_BRIEF_.
Please tally the lines in the records that include the word "Section" and answer with the bare number.

########

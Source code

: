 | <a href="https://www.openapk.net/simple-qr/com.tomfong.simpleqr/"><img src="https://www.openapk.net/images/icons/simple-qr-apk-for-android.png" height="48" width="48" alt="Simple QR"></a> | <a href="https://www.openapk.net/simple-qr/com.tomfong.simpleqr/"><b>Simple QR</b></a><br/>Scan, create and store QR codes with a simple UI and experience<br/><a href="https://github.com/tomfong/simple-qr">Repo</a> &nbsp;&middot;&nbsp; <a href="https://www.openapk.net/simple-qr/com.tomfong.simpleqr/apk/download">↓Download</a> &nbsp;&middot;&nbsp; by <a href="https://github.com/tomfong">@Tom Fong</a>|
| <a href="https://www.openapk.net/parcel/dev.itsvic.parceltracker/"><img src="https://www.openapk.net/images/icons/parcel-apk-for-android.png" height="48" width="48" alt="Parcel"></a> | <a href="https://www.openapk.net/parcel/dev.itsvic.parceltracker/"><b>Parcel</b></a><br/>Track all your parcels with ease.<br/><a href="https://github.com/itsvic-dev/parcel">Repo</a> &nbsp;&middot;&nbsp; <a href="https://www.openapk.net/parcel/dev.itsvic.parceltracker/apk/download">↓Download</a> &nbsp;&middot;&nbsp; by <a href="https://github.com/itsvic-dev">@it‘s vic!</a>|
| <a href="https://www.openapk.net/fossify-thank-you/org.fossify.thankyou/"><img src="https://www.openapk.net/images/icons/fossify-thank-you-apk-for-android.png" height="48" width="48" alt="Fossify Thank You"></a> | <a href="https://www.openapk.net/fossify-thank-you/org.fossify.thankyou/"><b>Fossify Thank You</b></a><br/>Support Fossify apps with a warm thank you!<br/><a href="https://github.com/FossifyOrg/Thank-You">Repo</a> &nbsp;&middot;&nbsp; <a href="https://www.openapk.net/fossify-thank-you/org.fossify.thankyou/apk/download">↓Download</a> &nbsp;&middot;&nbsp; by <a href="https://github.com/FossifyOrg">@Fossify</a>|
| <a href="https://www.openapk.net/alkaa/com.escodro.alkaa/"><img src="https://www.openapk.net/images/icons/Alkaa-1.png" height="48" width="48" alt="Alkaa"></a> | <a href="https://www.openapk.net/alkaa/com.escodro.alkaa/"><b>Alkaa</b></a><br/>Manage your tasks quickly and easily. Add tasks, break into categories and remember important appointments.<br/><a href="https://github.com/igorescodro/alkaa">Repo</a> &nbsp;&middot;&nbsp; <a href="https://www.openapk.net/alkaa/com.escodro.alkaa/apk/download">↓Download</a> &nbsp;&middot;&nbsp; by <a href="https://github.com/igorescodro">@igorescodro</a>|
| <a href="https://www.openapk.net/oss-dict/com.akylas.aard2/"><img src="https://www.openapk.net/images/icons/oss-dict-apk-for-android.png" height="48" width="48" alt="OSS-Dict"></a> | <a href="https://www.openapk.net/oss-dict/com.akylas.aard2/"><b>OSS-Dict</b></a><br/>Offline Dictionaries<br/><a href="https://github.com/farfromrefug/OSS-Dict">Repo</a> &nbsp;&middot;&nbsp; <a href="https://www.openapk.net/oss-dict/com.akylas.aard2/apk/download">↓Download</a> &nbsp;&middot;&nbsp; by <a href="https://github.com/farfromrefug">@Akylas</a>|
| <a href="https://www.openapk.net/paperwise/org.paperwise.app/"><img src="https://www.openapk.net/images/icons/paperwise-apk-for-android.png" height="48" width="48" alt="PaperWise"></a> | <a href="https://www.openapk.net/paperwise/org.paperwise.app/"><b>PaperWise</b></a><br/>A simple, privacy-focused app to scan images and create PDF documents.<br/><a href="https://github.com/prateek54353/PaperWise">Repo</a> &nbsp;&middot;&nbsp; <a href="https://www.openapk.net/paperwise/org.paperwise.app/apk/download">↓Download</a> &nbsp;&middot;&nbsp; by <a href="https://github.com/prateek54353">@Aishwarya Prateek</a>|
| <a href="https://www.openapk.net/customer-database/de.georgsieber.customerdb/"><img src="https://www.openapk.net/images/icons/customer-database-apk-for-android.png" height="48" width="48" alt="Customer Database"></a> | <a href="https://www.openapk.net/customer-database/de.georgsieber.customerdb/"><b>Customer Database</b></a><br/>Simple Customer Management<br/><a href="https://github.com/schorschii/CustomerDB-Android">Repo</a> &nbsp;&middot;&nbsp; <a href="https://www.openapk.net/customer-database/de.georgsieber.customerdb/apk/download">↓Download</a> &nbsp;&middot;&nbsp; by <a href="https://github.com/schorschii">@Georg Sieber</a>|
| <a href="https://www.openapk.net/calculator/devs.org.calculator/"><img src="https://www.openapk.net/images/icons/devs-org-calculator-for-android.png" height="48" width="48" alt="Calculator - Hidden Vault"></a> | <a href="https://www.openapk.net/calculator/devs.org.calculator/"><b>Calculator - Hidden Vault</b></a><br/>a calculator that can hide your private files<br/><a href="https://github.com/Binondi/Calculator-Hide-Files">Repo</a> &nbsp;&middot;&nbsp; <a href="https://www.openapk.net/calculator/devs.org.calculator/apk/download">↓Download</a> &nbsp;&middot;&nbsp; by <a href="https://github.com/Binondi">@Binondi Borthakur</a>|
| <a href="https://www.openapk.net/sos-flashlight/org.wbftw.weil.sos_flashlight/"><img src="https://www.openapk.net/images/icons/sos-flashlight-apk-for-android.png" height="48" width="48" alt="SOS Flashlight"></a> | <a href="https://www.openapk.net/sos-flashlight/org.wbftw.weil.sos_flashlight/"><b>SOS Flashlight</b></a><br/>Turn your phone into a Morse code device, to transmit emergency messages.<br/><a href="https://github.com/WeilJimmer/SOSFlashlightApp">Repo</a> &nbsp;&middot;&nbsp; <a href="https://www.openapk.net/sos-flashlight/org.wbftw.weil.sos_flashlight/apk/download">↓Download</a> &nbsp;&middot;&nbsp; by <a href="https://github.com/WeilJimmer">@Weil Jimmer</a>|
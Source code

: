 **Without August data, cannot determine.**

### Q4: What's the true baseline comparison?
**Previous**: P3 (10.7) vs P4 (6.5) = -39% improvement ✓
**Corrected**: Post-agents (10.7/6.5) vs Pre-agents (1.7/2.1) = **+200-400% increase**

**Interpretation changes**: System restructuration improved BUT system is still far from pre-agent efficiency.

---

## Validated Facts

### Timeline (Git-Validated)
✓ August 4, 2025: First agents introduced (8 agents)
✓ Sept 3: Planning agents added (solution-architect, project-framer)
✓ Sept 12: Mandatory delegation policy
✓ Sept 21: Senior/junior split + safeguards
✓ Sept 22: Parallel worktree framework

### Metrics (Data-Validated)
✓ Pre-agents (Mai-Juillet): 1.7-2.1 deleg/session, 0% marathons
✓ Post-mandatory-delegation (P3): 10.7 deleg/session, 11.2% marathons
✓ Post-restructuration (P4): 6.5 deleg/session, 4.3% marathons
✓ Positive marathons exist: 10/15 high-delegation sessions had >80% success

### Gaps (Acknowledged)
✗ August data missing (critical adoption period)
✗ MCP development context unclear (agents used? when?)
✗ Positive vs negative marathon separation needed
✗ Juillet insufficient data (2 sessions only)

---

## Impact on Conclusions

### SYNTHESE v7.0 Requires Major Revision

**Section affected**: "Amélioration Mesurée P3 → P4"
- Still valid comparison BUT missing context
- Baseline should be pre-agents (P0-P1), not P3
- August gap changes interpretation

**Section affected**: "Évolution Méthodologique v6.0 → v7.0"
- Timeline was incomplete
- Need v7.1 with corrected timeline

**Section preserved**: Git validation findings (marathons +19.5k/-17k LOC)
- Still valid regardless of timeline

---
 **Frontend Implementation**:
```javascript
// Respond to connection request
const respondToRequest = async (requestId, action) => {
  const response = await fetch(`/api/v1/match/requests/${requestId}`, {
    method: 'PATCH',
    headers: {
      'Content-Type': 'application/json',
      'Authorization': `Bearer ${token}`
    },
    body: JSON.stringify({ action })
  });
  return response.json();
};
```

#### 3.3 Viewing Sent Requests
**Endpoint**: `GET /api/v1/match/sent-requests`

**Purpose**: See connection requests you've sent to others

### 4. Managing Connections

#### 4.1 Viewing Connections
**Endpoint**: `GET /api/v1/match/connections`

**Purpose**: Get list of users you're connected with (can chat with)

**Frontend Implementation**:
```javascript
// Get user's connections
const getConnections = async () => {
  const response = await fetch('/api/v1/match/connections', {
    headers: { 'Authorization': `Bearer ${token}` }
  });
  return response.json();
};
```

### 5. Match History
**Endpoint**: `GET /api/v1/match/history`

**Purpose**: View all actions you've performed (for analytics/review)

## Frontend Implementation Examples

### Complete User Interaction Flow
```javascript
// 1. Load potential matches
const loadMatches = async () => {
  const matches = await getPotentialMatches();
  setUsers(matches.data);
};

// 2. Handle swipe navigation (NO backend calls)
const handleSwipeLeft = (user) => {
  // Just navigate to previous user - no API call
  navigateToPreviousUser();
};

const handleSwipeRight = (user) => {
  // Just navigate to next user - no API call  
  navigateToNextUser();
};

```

########

_EXERCISE ANSWER_.
3